▸ **Requirement**: In the data below, which lines contain "users"? List them by copying each one.
==== Data for analysis
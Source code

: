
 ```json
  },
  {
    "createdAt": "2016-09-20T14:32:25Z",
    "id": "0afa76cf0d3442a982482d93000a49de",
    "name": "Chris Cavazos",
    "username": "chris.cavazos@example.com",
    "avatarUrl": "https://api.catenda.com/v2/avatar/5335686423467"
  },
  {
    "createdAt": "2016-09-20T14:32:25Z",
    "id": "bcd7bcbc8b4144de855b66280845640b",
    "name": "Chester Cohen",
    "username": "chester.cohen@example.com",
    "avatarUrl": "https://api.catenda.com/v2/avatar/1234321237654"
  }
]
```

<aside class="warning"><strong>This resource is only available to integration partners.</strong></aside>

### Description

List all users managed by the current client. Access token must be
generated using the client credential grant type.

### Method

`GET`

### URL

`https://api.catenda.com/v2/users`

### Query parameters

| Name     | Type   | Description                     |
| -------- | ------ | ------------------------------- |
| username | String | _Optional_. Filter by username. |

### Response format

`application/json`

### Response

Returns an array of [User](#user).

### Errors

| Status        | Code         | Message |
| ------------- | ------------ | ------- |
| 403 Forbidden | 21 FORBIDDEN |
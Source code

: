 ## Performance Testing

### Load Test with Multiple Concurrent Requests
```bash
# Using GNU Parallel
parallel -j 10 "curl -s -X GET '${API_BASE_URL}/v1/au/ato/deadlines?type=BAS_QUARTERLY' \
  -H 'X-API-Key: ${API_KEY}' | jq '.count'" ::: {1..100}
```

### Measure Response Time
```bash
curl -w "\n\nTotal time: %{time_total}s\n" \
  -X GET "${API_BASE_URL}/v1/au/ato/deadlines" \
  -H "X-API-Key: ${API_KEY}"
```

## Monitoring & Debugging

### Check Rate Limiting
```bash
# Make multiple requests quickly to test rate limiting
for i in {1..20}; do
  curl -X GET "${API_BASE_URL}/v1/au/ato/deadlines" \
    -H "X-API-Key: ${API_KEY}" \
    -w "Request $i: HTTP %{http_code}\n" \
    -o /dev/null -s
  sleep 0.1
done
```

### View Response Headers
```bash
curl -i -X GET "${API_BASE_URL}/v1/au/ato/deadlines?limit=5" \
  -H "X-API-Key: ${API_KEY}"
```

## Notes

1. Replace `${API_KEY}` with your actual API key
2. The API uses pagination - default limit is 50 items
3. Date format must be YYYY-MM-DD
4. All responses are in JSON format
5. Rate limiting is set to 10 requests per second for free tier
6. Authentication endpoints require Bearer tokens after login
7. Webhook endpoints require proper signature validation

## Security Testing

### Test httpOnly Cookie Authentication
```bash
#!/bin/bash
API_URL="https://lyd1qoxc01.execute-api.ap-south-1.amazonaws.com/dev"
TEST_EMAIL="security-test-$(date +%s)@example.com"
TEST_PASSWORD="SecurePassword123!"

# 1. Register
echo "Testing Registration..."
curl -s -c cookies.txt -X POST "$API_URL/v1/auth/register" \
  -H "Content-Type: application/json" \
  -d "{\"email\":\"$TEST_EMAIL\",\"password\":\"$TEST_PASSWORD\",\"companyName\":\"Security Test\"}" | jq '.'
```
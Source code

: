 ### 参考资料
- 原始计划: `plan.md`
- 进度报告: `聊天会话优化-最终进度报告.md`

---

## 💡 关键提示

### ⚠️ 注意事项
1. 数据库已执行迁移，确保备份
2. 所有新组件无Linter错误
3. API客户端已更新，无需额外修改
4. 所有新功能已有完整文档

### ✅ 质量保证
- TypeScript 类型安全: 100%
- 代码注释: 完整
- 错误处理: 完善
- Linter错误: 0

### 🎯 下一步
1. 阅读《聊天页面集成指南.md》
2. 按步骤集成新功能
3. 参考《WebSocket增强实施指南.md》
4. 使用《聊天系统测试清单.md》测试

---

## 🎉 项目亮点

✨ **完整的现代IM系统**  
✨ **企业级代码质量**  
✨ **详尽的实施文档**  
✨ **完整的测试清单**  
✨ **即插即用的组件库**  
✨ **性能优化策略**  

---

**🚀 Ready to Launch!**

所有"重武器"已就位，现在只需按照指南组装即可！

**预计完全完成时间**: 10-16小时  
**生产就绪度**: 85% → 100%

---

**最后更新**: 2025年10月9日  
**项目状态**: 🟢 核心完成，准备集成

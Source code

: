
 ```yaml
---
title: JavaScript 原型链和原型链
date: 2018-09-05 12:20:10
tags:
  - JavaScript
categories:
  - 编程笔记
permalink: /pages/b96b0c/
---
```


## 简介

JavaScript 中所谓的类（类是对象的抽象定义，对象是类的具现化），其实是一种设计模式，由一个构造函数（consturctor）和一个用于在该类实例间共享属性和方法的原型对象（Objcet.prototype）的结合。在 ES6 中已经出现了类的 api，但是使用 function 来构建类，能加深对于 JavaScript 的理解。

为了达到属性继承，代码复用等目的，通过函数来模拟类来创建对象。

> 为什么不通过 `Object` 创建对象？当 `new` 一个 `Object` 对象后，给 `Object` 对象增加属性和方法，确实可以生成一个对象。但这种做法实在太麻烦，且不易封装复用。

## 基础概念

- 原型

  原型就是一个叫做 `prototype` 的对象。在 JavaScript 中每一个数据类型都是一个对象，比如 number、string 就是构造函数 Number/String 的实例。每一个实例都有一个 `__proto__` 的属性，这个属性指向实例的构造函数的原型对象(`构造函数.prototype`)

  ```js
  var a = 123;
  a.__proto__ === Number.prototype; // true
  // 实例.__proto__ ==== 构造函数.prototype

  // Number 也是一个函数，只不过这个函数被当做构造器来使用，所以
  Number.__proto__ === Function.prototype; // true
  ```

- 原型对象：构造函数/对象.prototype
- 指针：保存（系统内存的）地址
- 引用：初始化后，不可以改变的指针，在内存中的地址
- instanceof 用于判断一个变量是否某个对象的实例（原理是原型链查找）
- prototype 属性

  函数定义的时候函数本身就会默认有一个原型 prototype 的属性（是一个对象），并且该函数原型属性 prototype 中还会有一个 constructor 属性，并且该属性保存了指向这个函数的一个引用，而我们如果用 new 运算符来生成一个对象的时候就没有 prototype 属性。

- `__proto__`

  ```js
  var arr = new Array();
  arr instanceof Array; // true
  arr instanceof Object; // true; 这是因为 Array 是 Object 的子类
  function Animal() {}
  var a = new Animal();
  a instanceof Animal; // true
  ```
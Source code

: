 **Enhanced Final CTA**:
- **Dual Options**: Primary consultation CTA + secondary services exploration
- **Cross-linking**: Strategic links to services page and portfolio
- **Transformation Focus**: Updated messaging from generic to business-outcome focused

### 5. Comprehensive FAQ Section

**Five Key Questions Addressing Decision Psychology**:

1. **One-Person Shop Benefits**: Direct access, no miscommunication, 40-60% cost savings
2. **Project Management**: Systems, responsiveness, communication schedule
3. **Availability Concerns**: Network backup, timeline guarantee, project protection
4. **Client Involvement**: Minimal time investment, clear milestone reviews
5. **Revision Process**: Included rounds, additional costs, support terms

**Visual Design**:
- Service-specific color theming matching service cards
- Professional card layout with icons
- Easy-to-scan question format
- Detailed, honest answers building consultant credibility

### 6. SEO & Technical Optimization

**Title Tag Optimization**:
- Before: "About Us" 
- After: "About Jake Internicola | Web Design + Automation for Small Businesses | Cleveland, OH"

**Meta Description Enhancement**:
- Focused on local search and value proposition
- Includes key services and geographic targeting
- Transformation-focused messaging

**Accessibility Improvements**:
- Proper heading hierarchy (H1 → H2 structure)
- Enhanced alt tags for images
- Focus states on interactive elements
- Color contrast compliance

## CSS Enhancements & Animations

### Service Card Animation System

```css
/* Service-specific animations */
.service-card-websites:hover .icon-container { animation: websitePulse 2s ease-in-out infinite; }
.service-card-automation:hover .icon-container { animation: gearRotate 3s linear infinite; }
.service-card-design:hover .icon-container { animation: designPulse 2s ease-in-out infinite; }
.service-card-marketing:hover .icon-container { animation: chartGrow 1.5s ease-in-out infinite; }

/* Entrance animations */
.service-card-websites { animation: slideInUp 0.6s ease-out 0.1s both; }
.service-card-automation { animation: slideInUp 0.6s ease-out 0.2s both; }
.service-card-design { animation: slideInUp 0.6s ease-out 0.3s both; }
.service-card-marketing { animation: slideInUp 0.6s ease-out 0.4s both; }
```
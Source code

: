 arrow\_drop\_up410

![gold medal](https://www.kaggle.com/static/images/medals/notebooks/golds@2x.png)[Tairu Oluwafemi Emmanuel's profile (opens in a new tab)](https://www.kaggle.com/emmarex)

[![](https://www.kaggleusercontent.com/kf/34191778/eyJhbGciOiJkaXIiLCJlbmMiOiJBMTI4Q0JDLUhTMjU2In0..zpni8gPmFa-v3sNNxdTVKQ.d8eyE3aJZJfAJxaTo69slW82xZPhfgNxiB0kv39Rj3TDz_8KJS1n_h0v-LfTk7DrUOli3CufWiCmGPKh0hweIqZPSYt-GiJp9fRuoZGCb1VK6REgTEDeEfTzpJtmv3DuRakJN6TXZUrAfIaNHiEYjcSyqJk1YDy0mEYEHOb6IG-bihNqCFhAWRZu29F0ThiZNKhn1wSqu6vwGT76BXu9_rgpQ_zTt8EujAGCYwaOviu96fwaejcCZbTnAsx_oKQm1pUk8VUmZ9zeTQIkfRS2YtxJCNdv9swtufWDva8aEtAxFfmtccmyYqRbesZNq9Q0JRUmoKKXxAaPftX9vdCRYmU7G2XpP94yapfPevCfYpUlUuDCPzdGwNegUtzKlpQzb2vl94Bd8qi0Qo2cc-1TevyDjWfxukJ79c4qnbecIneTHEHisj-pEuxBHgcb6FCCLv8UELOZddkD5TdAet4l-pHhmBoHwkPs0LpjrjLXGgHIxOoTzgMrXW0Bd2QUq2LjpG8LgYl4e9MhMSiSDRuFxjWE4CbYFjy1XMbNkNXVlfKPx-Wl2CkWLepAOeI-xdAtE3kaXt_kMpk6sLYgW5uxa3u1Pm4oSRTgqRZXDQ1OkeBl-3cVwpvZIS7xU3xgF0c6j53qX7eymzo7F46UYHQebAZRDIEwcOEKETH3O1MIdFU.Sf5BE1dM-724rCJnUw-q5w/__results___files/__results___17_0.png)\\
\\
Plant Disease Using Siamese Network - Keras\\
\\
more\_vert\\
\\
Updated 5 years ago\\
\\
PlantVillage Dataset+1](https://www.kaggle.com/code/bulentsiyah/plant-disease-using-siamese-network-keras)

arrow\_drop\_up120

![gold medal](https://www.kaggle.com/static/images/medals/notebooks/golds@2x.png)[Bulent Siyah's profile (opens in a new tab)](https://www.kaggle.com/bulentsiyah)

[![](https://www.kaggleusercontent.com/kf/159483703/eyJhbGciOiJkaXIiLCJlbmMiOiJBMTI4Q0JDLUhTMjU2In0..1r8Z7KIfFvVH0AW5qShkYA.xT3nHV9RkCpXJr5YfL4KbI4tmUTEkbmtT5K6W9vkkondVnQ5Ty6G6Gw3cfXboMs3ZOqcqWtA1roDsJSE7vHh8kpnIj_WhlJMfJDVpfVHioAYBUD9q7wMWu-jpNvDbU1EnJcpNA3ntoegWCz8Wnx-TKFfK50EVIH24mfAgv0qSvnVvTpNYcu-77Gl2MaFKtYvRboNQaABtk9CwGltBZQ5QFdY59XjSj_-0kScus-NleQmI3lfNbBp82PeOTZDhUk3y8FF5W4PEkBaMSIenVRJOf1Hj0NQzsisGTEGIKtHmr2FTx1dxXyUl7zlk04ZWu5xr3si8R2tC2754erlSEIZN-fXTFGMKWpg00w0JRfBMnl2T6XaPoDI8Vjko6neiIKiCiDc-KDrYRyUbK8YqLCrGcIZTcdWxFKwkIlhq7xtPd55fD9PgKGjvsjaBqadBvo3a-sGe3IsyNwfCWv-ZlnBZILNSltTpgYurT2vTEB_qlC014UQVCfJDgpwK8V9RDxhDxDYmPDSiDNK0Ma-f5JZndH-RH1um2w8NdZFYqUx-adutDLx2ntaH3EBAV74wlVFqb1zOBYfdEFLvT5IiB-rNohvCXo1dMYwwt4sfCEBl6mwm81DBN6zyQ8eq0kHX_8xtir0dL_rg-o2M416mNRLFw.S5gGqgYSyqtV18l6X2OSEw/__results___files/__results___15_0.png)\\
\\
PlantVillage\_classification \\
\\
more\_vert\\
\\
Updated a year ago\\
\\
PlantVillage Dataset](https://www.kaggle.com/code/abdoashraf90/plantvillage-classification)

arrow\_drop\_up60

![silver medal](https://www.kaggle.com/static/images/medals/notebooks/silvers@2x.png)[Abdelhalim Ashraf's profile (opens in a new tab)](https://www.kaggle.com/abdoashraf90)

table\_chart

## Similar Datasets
========
▸ **Exercise output**:
List all users managed by the current client. Access token must be
`https://api.catenda.com/v2/users`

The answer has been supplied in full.